Interesting related issues:

Let the length of the blocks on the stack be two ($= 2$ in a certain physical unit) . Assume that each block has a mass equal to one ($= 1$ in a certain physical unit) . Then the center of gravity of a single block is given by: $Z_1 = 1$ . Suppose the center of gravity of the first $(n)$ blocks is given by $Z_n$ , then add one block and find the new center of gravity $Z_{n+1}$ . Place the new block with its left side underneath the old blocks, such that they cannot collapse, i.e. left side exactly at $Z_n$ . $Z_{n+1}$ is given by the mass of the previous $(n)$ blocks times the old center of gravity, plus a distance equal to the old center of gravity (so that the blocks will not collapse), plus one times one (= center of gravity of the newly added block times its mass).

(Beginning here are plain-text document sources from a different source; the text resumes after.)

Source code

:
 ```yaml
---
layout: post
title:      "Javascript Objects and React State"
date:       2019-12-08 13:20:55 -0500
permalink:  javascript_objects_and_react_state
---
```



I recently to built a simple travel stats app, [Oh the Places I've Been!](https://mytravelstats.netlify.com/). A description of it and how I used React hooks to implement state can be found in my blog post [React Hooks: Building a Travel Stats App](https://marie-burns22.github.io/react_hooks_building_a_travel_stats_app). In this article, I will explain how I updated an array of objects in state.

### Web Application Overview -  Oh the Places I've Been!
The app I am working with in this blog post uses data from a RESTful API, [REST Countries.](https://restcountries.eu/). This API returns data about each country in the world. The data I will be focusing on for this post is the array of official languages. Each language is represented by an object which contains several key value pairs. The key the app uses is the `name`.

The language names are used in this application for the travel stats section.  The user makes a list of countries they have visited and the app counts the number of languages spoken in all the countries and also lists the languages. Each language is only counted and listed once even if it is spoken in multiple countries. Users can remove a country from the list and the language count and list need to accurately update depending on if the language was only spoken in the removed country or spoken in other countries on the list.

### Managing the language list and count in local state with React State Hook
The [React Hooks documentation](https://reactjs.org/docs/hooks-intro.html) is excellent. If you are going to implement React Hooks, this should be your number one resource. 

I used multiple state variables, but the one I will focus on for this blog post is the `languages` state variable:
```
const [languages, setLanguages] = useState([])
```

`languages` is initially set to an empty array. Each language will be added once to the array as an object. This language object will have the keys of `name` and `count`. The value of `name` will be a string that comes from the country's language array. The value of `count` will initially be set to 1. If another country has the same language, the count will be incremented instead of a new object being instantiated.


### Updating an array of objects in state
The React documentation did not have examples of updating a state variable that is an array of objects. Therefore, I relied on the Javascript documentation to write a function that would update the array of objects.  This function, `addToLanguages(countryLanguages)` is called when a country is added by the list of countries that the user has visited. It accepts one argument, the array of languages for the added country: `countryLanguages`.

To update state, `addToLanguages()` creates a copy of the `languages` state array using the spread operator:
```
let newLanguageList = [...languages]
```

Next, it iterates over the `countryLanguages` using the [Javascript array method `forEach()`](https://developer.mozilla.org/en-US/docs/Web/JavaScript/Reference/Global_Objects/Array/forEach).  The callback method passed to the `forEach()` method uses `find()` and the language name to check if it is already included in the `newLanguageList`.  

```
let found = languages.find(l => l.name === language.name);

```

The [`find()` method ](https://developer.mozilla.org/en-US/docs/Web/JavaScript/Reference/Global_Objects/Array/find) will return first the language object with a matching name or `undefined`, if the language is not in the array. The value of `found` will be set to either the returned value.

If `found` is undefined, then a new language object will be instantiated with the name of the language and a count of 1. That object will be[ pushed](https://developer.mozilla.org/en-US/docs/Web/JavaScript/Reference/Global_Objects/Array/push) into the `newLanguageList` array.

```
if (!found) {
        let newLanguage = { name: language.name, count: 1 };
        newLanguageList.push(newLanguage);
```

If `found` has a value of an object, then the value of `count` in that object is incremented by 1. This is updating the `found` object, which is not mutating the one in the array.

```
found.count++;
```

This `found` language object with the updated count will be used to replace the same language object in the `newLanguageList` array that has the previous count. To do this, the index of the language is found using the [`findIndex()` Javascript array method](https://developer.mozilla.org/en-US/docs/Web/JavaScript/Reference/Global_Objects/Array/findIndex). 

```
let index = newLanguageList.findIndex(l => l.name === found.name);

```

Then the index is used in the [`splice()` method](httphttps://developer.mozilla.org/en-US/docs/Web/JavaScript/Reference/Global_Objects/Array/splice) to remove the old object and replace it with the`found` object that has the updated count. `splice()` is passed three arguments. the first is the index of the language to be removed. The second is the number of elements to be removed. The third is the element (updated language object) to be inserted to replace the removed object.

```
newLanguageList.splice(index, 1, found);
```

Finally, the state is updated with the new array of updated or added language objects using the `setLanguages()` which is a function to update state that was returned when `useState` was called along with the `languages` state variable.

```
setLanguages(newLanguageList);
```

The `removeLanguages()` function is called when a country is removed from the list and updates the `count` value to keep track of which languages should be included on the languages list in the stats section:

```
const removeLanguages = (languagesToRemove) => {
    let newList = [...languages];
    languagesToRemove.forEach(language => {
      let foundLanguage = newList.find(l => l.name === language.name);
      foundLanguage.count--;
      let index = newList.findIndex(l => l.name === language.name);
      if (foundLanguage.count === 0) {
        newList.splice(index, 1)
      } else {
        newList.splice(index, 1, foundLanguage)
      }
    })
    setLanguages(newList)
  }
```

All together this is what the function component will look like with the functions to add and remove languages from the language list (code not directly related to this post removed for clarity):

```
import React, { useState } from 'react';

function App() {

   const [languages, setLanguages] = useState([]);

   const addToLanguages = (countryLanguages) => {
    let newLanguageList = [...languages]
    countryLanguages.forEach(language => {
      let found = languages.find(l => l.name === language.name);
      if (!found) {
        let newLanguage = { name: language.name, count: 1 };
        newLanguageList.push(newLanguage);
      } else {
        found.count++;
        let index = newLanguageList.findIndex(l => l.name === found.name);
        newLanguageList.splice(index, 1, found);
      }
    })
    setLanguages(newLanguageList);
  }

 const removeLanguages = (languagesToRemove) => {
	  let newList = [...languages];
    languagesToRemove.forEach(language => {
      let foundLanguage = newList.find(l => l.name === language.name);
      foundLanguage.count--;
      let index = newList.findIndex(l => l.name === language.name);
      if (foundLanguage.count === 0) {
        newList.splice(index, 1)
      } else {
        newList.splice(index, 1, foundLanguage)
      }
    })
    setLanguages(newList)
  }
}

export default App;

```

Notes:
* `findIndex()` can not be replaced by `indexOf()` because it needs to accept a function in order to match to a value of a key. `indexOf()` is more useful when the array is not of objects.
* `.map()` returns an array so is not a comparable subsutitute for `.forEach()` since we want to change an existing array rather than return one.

The whole must be devided by the new number of blocks. Hence the formula becomes: $$ Z_{n+1} = (n.Z_n + Z_n + 1)/(n+1) \quad \Longrightarrow \quad Z_{n+1} = Z_n + \frac{1}{n+1} $$ Starting with $n = 0$ and $Z_0 = 0$ this becomes: $$ Z_1 = 1 \; , \; Z_2 = 1 + 1/2 \; , \; Z_3 = 1 + 1/2 + 1/3 \; , \; Z_4 = 1 + 1/2 + 1/3 + 1/4 \; , \; \cdots $$ which is precisely the Harmonic Series. Where $Z_4 = 25/12$ and subsequent terms $> 2$ (= length of single block), yet the whole thing doesn't collapse. But what we are really looking for is a continuous approximation of the Harmonic Cantilever. $$ \begin{array}{ll} y = 0 & x = 0 \\ y = -1 & x = 1 \\ y = -2 & x = 1 + 1/2 \\ y = -3 & x = 1 + 1/2 + 1/3 \\ y = -4 & x = 1 + 1/2 + 1/3 + 1/5 \\ ...........&................................ \\ y = -n & x = 1 + 1/2 + 1/3 + ... + 1/n \\ y = -(n+1) & x = 1 + 1/2 + 1/3 + ... + 1/n + 1/(n+1) \end{array} $$ It is seen that $\;y(n+1) - y(n) = [ x(n+1) - x(n) ]\, y(n+1)$ .
For large $(n)$ , the finite differences $[ x(n+1) - x(n) ]$ become smaller and smaller and the quotient $[ y(n+1) - y(n) ] / [ x(n+1) - x(n) ]$ is an approximation of the differential quotient $dy/dx$ . Hence $dy/dx = y$ .
The solution of this differential equation is: $\;y = c \cdot \exp(x)$ . From the above table, we read that $c < 0$ . A kind of best fit between the stack of bricks in the Harmonic Cantilever and this function has been used to determine the constant $(c)$ . A least squares minimalization procedure has been used for this purpose: $$ \sum_{k=1}^N \left[\; y_k - c e^{x_k}\; \right]^2 = \mbox{minimum}(c) $$ Differentiating to $(c)$ and equating the result to zero then results in: $$ c = \frac{\sum_{k=1}^N y_k.e^{x_k}}{\sum_{k=1}^N e^{2\,x_k}} $$ Where $y_k = -1, -2, -3, .. , -N$ . And $x_k = 1 \, ,\, 1 + 1/2 \, ,\, 1 + 1/2 + 1/3 \, ,\, \cdots \, ,\, 1 + 1/2 + 1/3 + .. + 1/N $
Here is the program that calculates the constant:

program LS;
function konstante : double; { Least Squared Best Fit } const N : integer = 10000000; var y : integer; x,u,v,p : double; begin x := 0; u := 0; v := 0; for y := 1 to N do begin p := exp(x); x := x + 1/y; u := u + yp; v := v + pp; end; konstante := u/v; end;
begin Writeln('|c| =',konstante); end.
Output (absolute value) :
|c| = 0.561459525677516
The result is shown in the following picture, for 50 bricks. Two best fit exponential functions are displayed in $\color{red}{red}$ . The best fit exponential function on the right can be formed from the best fit exponential function on the left by translating the latter over a distance of two: $c\,\exp(x) \; \to \; c\,\exp(x-2)$ . So attention may be restricted to the leftmost exponential.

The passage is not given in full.